= What this task involves =
Reproduce the records below exactly, but only between the lines holding "- Always use" and "- [x] Show a", inclusive.
* * * * * * * * *
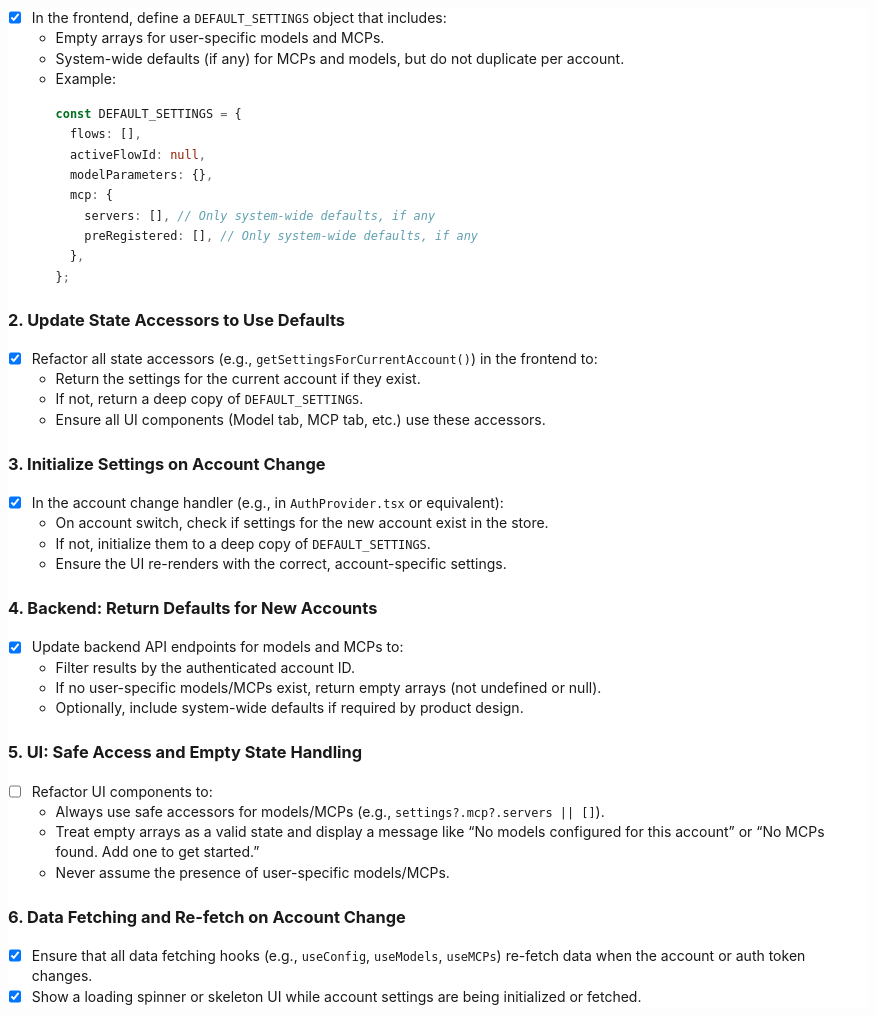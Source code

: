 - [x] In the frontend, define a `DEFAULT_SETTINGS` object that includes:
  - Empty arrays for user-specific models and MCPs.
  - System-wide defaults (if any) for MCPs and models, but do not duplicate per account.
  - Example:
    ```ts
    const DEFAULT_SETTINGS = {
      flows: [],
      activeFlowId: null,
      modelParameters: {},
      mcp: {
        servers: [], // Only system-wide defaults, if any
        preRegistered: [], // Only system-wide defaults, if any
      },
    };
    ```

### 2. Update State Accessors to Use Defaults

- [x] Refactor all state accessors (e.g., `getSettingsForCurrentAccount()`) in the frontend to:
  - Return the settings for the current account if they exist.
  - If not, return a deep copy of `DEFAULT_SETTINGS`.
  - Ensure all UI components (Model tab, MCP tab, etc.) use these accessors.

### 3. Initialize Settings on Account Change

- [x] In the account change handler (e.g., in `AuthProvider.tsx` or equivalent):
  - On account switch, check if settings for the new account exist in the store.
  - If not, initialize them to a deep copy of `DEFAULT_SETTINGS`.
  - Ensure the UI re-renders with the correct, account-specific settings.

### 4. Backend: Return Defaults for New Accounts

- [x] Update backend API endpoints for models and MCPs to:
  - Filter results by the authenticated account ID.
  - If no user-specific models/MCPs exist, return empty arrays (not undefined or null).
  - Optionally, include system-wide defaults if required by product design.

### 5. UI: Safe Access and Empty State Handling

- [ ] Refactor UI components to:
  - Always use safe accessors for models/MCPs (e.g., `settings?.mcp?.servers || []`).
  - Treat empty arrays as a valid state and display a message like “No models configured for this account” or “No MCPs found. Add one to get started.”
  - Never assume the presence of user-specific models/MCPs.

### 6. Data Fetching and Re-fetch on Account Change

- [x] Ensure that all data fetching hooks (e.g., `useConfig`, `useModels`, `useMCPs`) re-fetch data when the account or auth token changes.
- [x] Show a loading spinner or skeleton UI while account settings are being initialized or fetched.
* * * * * * * * *
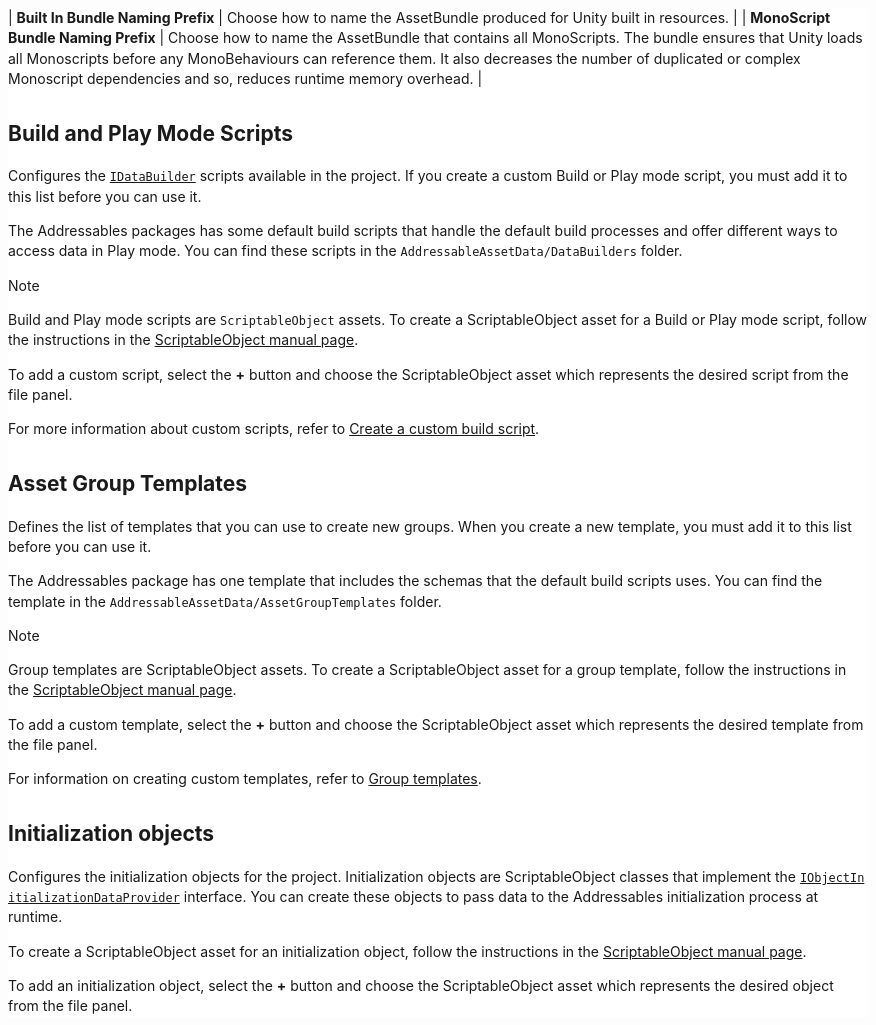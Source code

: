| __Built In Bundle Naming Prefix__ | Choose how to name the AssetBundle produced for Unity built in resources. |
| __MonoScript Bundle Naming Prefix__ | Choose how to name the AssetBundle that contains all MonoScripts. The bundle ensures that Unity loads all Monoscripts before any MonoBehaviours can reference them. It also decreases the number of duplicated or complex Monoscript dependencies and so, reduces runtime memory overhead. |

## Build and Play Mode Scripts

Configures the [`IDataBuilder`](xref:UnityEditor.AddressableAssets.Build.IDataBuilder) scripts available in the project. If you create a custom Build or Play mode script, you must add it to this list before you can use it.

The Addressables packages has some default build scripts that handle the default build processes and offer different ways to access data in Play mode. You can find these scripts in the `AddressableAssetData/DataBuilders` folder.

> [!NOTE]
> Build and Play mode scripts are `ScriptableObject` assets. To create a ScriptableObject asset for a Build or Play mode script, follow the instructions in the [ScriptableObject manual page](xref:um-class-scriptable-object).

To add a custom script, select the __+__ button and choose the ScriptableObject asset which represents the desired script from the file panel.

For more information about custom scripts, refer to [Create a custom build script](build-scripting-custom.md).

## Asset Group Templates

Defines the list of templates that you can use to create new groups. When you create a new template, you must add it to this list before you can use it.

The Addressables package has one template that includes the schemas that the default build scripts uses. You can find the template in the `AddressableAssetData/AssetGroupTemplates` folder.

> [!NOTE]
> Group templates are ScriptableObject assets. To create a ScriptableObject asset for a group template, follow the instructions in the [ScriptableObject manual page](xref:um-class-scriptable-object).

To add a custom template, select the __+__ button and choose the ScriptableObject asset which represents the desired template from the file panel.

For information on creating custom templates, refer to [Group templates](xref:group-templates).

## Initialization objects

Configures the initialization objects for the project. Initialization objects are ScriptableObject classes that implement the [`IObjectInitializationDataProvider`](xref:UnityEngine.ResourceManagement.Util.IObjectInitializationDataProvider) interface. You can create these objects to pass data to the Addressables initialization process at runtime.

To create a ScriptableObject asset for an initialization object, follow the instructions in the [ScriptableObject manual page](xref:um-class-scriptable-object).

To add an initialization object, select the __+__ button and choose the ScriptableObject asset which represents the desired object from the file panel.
* * * * * * * * *
= Answer below =
  - Always use safe accessors for models/MCPs (e.g., `settings?.mcp?.servers || []`).
  - Treat empty arrays as a valid state and display a message like “No models configured for this account” or “No MCPs found. Add one to get started.”
  - Never assume the presence of user-specific models/MCPs.

### 6. Data Fetching and Re-fetch on Account Change

- [x] Ensure that all data fetching hooks (e.g., `useConfig`, `useModels`, `useMCPs`) re-fetch data when the account or auth token changes.
- [x] Show a loading spinner or skeleton UI while account settings are being initialized or fetched.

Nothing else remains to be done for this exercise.